Does it matter where a fund domiciled? |
Date: Thursday, September 8, 2011
Author: Joy Dunbar, Editor of Absolute UCITS
The fund industry is one of the
benefactors of an increasingly globalised world. If you take the example of a
UCITS fund: it can have its domicile based in any European Union country;
administration and legal work can be carried out in Ireland or Luxembourg and
some of its operations can be outsourced to workers in Poland. Portfolio
management can potentially be carried out in a street café in Rio or a
skyscraper in New York City; people who deliver back office and IT functions can
carry out their work in air conditioned offices in India or the Philippines; and
global custodians keep assets safe in multiple jurisdictions.

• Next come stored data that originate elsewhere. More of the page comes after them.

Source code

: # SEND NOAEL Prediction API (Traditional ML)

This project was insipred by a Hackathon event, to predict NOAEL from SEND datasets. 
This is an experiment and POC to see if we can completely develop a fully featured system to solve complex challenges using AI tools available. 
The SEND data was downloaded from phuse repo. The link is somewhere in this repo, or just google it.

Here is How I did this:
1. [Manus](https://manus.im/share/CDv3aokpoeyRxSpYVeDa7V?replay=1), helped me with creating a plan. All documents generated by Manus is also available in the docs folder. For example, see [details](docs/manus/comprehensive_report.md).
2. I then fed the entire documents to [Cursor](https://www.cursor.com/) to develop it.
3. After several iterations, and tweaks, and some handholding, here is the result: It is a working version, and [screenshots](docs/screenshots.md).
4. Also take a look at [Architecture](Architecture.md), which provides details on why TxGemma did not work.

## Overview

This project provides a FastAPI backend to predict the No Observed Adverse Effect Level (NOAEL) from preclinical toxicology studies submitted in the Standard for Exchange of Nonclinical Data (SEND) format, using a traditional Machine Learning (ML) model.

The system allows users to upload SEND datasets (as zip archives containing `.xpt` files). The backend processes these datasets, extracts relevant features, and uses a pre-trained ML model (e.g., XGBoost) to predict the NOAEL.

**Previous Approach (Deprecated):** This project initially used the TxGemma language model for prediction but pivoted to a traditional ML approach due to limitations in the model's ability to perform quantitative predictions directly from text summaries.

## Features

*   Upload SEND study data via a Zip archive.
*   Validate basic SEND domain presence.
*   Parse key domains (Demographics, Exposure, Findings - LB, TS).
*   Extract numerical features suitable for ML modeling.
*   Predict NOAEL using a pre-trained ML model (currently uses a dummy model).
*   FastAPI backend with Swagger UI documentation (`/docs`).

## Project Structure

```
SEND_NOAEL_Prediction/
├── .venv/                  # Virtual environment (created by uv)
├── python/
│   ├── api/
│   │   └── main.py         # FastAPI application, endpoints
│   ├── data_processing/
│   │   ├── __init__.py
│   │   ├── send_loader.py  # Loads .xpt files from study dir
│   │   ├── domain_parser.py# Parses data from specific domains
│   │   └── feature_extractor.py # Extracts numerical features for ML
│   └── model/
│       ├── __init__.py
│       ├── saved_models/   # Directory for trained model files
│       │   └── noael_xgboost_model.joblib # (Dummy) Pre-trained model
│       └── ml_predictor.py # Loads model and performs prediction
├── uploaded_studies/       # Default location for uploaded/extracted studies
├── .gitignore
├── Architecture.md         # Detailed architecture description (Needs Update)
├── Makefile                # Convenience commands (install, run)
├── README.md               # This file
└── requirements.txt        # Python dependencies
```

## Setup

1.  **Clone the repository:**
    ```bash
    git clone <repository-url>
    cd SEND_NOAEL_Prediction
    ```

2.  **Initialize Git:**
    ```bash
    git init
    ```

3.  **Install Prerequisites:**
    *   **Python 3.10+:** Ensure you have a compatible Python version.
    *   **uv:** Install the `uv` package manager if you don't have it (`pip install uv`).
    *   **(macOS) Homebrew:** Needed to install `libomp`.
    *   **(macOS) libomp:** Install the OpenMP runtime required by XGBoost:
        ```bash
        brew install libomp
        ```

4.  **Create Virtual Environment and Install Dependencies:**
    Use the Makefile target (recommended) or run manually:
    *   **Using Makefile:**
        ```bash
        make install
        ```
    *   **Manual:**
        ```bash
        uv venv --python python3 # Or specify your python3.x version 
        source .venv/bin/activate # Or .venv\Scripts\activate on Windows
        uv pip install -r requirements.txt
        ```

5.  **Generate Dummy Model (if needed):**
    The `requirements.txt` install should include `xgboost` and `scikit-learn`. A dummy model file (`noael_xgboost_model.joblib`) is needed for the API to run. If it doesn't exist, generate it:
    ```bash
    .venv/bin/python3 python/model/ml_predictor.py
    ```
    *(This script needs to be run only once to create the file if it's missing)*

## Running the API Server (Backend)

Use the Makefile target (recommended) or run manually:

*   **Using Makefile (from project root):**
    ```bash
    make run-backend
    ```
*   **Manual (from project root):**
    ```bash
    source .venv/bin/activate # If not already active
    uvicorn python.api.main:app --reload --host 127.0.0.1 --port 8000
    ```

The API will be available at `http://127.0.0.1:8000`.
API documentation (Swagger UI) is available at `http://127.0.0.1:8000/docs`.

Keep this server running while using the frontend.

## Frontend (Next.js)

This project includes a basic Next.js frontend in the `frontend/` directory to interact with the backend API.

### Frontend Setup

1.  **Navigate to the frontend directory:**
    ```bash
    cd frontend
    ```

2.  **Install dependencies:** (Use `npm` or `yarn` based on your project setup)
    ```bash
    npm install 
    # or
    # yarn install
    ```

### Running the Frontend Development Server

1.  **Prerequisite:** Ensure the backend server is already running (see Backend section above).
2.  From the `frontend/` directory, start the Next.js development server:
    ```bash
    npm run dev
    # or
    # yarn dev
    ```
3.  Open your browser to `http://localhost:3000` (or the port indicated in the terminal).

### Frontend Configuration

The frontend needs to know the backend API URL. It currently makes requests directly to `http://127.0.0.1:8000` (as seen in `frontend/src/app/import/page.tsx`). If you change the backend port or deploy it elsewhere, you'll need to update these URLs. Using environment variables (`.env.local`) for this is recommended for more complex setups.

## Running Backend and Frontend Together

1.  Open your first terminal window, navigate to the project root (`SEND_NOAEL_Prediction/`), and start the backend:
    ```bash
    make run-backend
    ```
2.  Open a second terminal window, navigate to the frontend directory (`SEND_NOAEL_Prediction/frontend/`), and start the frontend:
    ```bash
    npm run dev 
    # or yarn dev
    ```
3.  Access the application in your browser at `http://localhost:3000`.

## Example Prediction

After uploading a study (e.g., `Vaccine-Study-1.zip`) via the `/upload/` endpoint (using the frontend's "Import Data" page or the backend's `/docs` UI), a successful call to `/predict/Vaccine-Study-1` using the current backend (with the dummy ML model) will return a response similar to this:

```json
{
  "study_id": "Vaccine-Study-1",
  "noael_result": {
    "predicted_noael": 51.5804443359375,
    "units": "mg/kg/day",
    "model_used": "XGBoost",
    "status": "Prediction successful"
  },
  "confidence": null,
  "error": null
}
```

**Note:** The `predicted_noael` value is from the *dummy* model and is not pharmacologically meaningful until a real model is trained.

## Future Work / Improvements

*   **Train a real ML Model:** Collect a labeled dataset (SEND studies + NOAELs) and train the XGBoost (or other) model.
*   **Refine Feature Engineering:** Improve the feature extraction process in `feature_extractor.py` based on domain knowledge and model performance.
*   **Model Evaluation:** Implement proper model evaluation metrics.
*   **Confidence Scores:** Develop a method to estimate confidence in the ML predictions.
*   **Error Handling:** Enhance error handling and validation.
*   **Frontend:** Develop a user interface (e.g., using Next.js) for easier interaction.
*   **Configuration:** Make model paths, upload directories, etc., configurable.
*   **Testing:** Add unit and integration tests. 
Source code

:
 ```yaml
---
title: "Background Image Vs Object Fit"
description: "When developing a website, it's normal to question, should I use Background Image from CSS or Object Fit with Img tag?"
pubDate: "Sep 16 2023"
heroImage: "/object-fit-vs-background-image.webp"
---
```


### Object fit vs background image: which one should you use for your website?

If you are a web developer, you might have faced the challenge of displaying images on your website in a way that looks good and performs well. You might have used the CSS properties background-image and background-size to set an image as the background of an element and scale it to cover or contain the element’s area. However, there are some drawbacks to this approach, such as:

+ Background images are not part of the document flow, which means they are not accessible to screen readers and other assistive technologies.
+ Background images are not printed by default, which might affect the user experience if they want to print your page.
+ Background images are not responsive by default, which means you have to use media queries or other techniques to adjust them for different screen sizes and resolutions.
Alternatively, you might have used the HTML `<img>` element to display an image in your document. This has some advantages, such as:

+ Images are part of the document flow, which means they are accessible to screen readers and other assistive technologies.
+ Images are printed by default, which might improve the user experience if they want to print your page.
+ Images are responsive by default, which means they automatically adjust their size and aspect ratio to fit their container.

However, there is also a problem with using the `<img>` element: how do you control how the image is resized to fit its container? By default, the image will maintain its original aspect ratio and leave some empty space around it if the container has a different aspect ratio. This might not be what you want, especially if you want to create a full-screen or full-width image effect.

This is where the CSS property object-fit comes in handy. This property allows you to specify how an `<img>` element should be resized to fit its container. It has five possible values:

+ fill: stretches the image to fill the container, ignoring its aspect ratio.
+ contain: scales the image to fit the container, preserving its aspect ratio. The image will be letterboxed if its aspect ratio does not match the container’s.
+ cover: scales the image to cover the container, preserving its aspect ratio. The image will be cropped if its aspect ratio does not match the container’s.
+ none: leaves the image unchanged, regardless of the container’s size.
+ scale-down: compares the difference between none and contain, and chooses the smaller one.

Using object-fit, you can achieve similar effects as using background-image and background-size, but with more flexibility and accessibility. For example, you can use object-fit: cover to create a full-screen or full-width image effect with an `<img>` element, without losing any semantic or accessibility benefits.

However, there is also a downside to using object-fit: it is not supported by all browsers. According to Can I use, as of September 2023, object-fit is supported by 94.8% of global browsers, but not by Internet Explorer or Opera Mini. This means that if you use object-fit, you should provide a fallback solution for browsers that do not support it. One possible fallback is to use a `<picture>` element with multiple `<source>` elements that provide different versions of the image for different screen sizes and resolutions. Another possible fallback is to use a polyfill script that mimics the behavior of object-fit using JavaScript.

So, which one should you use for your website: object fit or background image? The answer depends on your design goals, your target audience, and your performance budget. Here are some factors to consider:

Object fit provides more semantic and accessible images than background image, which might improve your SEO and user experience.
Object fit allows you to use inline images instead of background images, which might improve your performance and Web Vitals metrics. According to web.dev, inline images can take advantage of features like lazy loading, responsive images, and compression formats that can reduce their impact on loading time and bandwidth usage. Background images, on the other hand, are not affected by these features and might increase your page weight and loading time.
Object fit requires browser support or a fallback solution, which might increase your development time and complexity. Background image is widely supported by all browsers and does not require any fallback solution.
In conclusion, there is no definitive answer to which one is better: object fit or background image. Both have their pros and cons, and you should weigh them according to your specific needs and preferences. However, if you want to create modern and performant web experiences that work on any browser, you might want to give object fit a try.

When Ireland’s economy was pulled down by its sovereign debt crisis last year,
its rating went down from a sturdy A to a less than impressive B, barely
investment grade status. Earlier this year Ireland was then assigned a junk
status rating by Moody’s, although it maintained its BBB+ rating from S&P and
Fitch’s.
The pensions regulator in Chile downgraded Irish-domiciled UCITS funds because
the country no longer has an A rating, which means it no longer qualifies for
the general investment category. The country in which the fund is domiciled, its
manager or holding company should have a registered A rating, according to
Chilean pension fund rules. So Irish funds are now in a ‘restricted investment’
category after the country’s debt was downgraded by Moody’s.
It is important for the pensions authorities in Chile to be cautious – after
all, they are responsible the contributions of individual pensions savers. As
more and more countries face sovereign debt issues, and are therefore downgraded
by ratings agencies, the potential risks of individual countries should be
reviewed on a case-by-case basis. But is the way Irish-domiciled UCITS funds are
treated by the Chilean authorities not a bit excessive?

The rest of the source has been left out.